• Exercise details: All the data must be output exactly as given.

• Material for this task:
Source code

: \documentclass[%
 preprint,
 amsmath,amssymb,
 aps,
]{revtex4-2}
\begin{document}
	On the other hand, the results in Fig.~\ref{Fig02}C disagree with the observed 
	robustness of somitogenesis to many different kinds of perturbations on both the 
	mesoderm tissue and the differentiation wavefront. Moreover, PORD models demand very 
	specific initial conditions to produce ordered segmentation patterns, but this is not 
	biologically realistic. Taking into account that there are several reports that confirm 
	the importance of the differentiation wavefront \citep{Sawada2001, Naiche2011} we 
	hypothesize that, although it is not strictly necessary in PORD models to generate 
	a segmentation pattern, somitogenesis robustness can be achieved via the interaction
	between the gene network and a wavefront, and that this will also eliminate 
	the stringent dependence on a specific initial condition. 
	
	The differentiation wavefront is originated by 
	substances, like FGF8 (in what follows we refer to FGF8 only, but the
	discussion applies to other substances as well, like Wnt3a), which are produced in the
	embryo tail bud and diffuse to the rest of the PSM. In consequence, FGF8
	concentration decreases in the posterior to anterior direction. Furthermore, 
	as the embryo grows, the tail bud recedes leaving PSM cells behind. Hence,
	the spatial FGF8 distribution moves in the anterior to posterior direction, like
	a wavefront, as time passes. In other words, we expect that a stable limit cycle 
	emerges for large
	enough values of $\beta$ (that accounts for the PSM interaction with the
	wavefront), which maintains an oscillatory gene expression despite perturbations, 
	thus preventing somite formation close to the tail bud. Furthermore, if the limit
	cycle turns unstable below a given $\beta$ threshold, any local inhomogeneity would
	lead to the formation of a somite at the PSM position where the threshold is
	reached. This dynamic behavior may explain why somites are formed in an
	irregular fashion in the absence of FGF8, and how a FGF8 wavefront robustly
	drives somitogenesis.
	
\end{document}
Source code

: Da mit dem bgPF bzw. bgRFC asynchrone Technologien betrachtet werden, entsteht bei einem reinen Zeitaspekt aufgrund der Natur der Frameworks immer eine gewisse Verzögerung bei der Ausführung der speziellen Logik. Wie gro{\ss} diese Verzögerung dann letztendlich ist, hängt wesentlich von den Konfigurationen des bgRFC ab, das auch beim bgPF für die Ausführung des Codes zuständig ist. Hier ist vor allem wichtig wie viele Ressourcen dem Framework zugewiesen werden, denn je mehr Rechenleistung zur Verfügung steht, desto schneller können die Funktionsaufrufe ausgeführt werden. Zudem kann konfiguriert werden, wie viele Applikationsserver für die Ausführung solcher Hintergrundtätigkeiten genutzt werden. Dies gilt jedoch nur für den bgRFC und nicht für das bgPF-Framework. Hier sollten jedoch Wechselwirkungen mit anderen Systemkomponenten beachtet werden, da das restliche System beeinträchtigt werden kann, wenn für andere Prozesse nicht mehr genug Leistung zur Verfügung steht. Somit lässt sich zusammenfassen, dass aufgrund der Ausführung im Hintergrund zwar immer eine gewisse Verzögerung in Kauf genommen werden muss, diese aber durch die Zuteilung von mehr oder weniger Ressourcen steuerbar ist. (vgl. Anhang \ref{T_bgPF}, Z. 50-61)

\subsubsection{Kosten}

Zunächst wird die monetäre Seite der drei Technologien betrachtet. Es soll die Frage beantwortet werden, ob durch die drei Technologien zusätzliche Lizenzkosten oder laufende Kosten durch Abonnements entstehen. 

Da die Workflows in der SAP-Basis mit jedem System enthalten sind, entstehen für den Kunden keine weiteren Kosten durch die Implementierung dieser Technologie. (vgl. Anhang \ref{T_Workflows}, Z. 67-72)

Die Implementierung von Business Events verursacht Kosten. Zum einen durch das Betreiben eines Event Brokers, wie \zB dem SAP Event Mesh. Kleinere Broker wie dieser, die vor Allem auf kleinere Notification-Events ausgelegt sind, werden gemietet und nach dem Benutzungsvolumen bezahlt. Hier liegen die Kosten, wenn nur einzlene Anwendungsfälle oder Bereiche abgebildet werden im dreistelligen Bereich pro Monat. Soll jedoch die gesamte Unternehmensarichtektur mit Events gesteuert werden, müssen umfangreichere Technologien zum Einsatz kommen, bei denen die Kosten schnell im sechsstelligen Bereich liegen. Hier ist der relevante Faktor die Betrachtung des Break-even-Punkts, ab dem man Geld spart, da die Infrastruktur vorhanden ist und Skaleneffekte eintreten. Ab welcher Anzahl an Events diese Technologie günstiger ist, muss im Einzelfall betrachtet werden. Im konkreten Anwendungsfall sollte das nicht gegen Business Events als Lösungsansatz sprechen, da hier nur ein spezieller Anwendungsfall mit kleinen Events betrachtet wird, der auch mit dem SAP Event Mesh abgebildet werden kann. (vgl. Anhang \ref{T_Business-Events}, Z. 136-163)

• Response area:
Source code

: \documentclass[%
 preprint,
 amsmath,amssymb,
 aps,
]{revtex4-2}
\begin{document}
	On the other hand, the results in Fig.~\ref{Fig02}C disagree with the observed 
	robustness of somitogenesis to many different kinds of perturbations on both the 
	mesoderm tissue and the differentiation wavefront. Moreover, PORD models demand very 
	specific initial conditions to produce ordered segmentation patterns, but this is not 
	biologically realistic. Taking into account that there are several reports that confirm 
	the importance of the differentiation wavefront \citep{Sawada2001, Naiche2011} we 
	hypothesize that, although it is not strictly necessary in PORD models to generate 
	a segmentation pattern, somitogenesis robustness can be achieved via the interaction
	between the gene network and a wavefront, and that this will also eliminate 
	the stringent dependence on a specific initial condition. 
	
	The differentiation wavefront is originated by 
	substances, like FGF8 (in what follows we refer to FGF8 only, but the
	discussion applies to other substances as well, like Wnt3a), which are produced in the
	embryo tail bud and diffuse to the rest of the PSM. In consequence, FGF8
	concentration decreases in the posterior to anterior direction. Furthermore, 
	as the embryo grows, the tail bud recedes leaving PSM cells behind. Hence,
	the spatial FGF8 distribution moves in the anterior to posterior direction, like
	a wavefront, as time passes. In other words, we expect that a stable limit cycle 
	emerges for large
	enough values of $\beta$ (that accounts for the PSM interaction with the
	wavefront), which maintains an oscillatory gene expression despite perturbations, 
	thus preventing somite formation close to the tail bud. Furthermore, if the limit
	cycle turns unstable below a given $\beta$ threshold, any local inhomogeneity would
	lead to the formation of a somite at the PSM position where the threshold is
	reached. This dynamic behavior may explain why somites are formed in an
	irregular fashion in the absence of FGF8, and how a FGF8 wavefront robustly
	drives somitogenesis.
	
\end{document}
Source code

: Da mit dem bgPF bzw. bgRFC asynchrone Technologien betrachtet werden, entsteht bei einem reinen Zeitaspekt aufgrund der Natur der Frameworks immer eine gewisse Verzögerung bei der Ausführung der speziellen Logik. Wie gro{\ss} diese Verzögerung dann letztendlich ist, hängt wesentlich von den Konfigurationen des bgRFC ab, das auch beim bgPF für die Ausführung des Codes zuständig ist. Hier ist vor allem wichtig wie viele Ressourcen dem Framework zugewiesen werden, denn je mehr Rechenleistung zur Verfügung steht, desto schneller können die Funktionsaufrufe ausgeführt werden. Zudem kann konfiguriert werden, wie viele Applikationsserver für die Ausführung solcher Hintergrundtätigkeiten genutzt werden. Dies gilt jedoch nur für den bgRFC und nicht für das bgPF-Framework. Hier sollten jedoch Wechselwirkungen mit anderen Systemkomponenten beachtet werden, da das restliche System beeinträchtigt werden kann, wenn für andere Prozesse nicht mehr genug Leistung zur Verfügung steht. Somit lässt sich zusammenfassen, dass aufgrund der Ausführung im Hintergrund zwar immer eine gewisse Verzögerung in Kauf genommen werden muss, diese aber durch die Zuteilung von mehr oder weniger Ressourcen steuerbar ist. (vgl. Anhang \ref{T_bgPF}, Z. 50-61)

\subsubsection{Kosten}

Zunächst wird die monetäre Seite der drei Technologien betrachtet. Es soll die Frage beantwortet werden, ob durch die drei Technologien zusätzliche Lizenzkosten oder laufende Kosten durch Abonnements entstehen. 

Da die Workflows in der SAP-Basis mit jedem System enthalten sind, entstehen für den Kunden keine weiteren Kosten durch die Implementierung dieser Technologie. (vgl. Anhang \ref{T_Workflows}, Z. 67-72)

Die Implementierung von Business Events verursacht Kosten. Zum einen durch das Betreiben eines Event Brokers, wie \zB dem SAP Event Mesh. Kleinere Broker wie dieser, die vor Allem auf kleinere Notification-Events ausgelegt sind, werden gemietet und nach dem Benutzungsvolumen bezahlt. Hier liegen die Kosten, wenn nur einzlene Anwendungsfälle oder Bereiche abgebildet werden im dreistelligen Bereich pro Monat. Soll jedoch die gesamte Unternehmensarichtektur mit Events gesteuert werden, müssen umfangreichere Technologien zum Einsatz kommen, bei denen die Kosten schnell im sechsstelligen Bereich liegen. Hier ist der relevante Faktor die Betrachtung des Break-even-Punkts, ab dem man Geld spart, da die Infrastruktur vorhanden ist und Skaleneffekte eintreten. Ab welcher Anzahl an Events diese Technologie günstiger ist, muss im Einzelfall betrachtet werden. Im konkreten Anwendungsfall sollte das nicht gegen Business Events als Lösungsansatz sprechen, da hier nur ein spezieller Anwendungsfall mit kleinen Events betrachtet wird, der auch mit dem SAP Event Mesh abgebildet werden kann. (vgl. Anhang \ref{T_Business-Events}, Z. 136-163)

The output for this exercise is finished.